Does it "pop" and backfire or just seem to stall and stop accelerating?


At that rpm you should be boosting which could make it lean out if no enrichment obviously.


Do you see black/brown smoke pumping out the back when this happens? Might be too rich but unlikely.


A wide band o2 sensor will help you determine what is going on under these fuel related conditions. I just installed a $110 plug and play unit from www.wide-band.com and it is a nice little package.


Boost control:  I plumbed a hose directly from the spools out pipe (instead of from the intake manifold) into the boost aneroid with a vacuum valve to close it under normal operation. It helped a lot with my car, but I am running rich and any air leak causes the idle to go up.


The AT will help you with your idle but sounds like that is ok.


I too have a similar issue but only at the low end below 3500 rpm. So I am going the crank trigger wheel and Megajolt controlled dist-less system. Your dist may not be doing its job. The turbo's had their very own dist and curve. If you are using another type like a tii, it might explain a few things.

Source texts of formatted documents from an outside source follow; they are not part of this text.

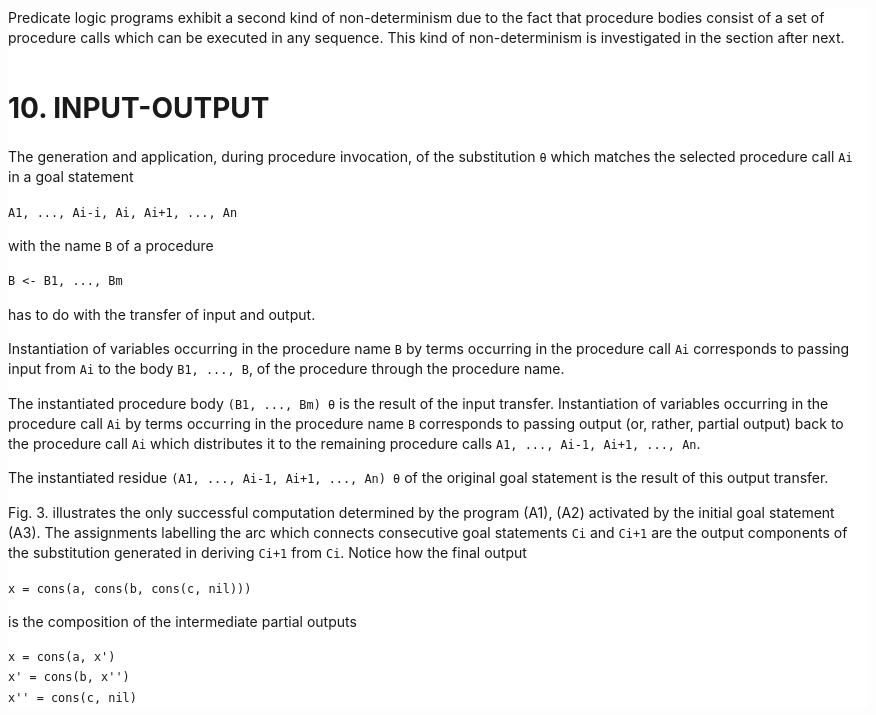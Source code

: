 Predicate logic programs exhibit a second kind of non-determinism due
to the fact that procedure bodies consist of a set of procedure calls
which can be executed in any sequence. This kind of non-determinism
is investigated in the section after next.

# 10. INPUT-OUTPUT

The generation and application, during procedure invocation, of the
substitution `θ` which matches the selected procedure call `Ai` in a
goal statement

```
A1, ..., Ai-i, Ai, Ai+1, ..., An
```

with the name `B` of a procedure

```
B <- B1, ..., Bm
```

has to do with the transfer of input and output.

Instantiation of variables occurring in the procedure name `B` by
terms occurring in the procedure call `Ai` corresponds to passing
input from `Ai` to the body `B1, ..., B`, of the procedure through the
procedure name.

The instantiated procedure body `(B1, ..., Bm) θ` is the result of the
input transfer. Instantiation of variables occurring in the procedure
call `Ai` by terms occurring in the procedure name `B` corresponds to
passing output (or, rather, partial output) back to the procedure call
`Ai` which distributes it to the remaining procedure calls `A1, ...,
Ai-1, Ai+1, ..., An`.

The instantiated residue `(A1, ..., Ai-1, Ai+1, ..., An) θ` of the
original goal statement is the result of this output transfer.

Fig. 3. illustrates the only successful computation determined by the
program (A1), (A2) activated by the initial goal statement (A3). The
assignments labelling the arc which connects consecutive goal
statements `Ci` and `Ci+1` are the output components of the
substitution generated in deriving `Ci+1` from `Ci`. Notice how the
final output

```
x = cons(a, cons(b, cons(c, nil)))
```

is the composition of the intermediate partial outputs

```
x = cons(a, x')
x' = cons(b, x'')
x'' = cons(c, nil)
```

If I had to guess it sounds like your ignition is the bigger problem.  You could.

Check your dist for proper function and curve.

Check your coil. should be running a Bosch RED unit.

Install an optical or magnetic ign sysytem Ala Pertronix

Get a spark controller like Crane XR 700 or other






Byron: what can you tell us all about the function and setting of the enrichment aneroid? Will a lighter spring inside cause an earlier enrichment action. What is the desired pressure to move the inner piston? Is there any fine adjustments you know of to make the enrichment more or less that is not the linkages or forbidden screw?


These turbos are such mysterious creatures.

Good luck, we need a specific forum with a guru for turbos, no?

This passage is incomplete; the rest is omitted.